Long Noncoding RNA Bladder Cancer Associated Transcript 1 Promotes the Proliferation, Migration, and Invasion of Nonsmall Cell Lung Cancer Through Sponging miR-144.

Abstract

Nonsmall cell lung cancer (NSCLC) is a type of malignant tumor, accounting for 80% of all lung cancer morbidity. Long noncoding RNA (lncRNA) BLACAT1 (bladder cancer associated transcript 1), also known as linc-UBC1, has been tested to be an oncogenic lncRNA in other cancers.
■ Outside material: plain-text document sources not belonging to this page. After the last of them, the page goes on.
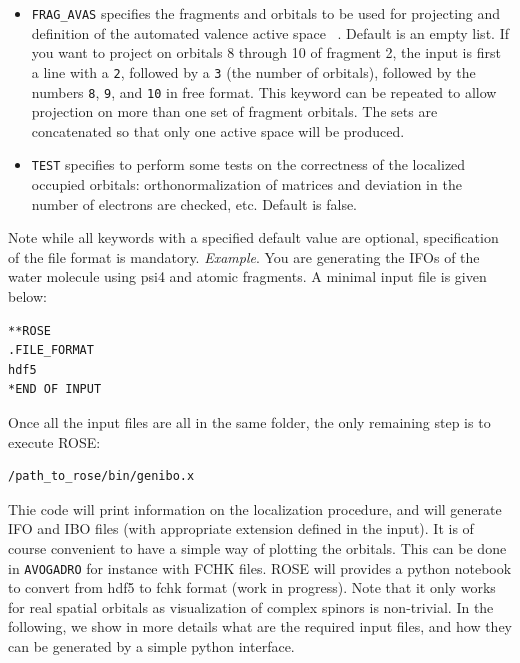\documentclass[preprint]{revtex4-1}
\begin{document}
\begin{itemize}
\begin{itemize}
\item \verb|FRAG_AVAS| specifies the fragments and orbitals to be used for projecting and definition of the automated valence active space ~\cite{sayfutyarova2017automated}. Default is an empty list.
If you want to project on orbitals 8 through 10 of fragment 2, the input is first a line with a \verb|2|, followed by a \verb|3| (the number of orbitals), followed by the numbers \verb|8|, \verb|9|, and \verb|10| in free format.
This keyword can be repeated to allow projection on more than one set of fragment orbitals. The sets are concatenated so that only one active space will be produced.
\item \verb|TEST| specifies to perform some tests on the correctness of the localized occupied orbitals: orthonormalization of matrices and deviation in the number of electrons are checked, etc. 
Default is false.
\end{itemize}
Note while all keywords with a specified default value are optional,  specification of the file format is mandatory.
{\it Example}. You are generating the IFOs of the water molecule using psi4 and atomic fragments. A minimal input file is given below:
\begin{lstlisting}[language=bash]
**ROSE
.FILE_FORMAT
hdf5
*END OF INPUT
\end{lstlisting}

Once all the input files are all in the same folder, the only remaining step is
to execute ROSE:
\begin{lstlisting}[language=bash]
/path_to_rose/bin/genibo.x
\end{lstlisting}

Thie code will print information on the localization procedure, and will generate
IFO and IBO files (with appropriate extension defined in the input).
It is of course convenient to have a simple way of plotting the orbitals. This can be done in \verb|AVOGADRO| 
for instance with FCHK files. ROSE will provides a python notebook to convert from hdf5 to fchk format (work in progress). 
Note that it only works for real spatial orbitals as visualization of complex spinors is non-trivial.
In the following, we show in more details what are the required input files, and how they can be generated by a simple python interface.


\end{itemize}
\end{document}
However, the role of BLACAT1 in NSCLC is still unknown. In clinical study, BLACAT1 expression was significantly upregulated in 48 cases of NSCLC tissues compared with adjacent normal tissues, especially in pathological TNM III samples. In NSCLC cells, BLACAT1 expression was also upregulated. Both in vivo and in vitro, BLACAT1 silencing transfected with si-BLACAT1 could suppress proliferation, migration, and invasion, and induce G0/G1 phase arrest. Bioinformatics methods and luciferase reporter assay revealed the close link within miR-144 and BLACAT1 3'-untranslated region (UTR). Furthermore, combining experiments of miR-144 and BLACAT1 indicated that miR-144 could reverse the function of BLACAT1 on NSCLC cells' phenotype. Overall, this study reveals the overexpression of BLACAT1 in NSCLC tissue and cells, and discovers the oncogenic role of BLACAT1 in NSCLC genesis through sponging miR-144, providing a potential biomarker for early detection and prognosis prediction of NSCLC.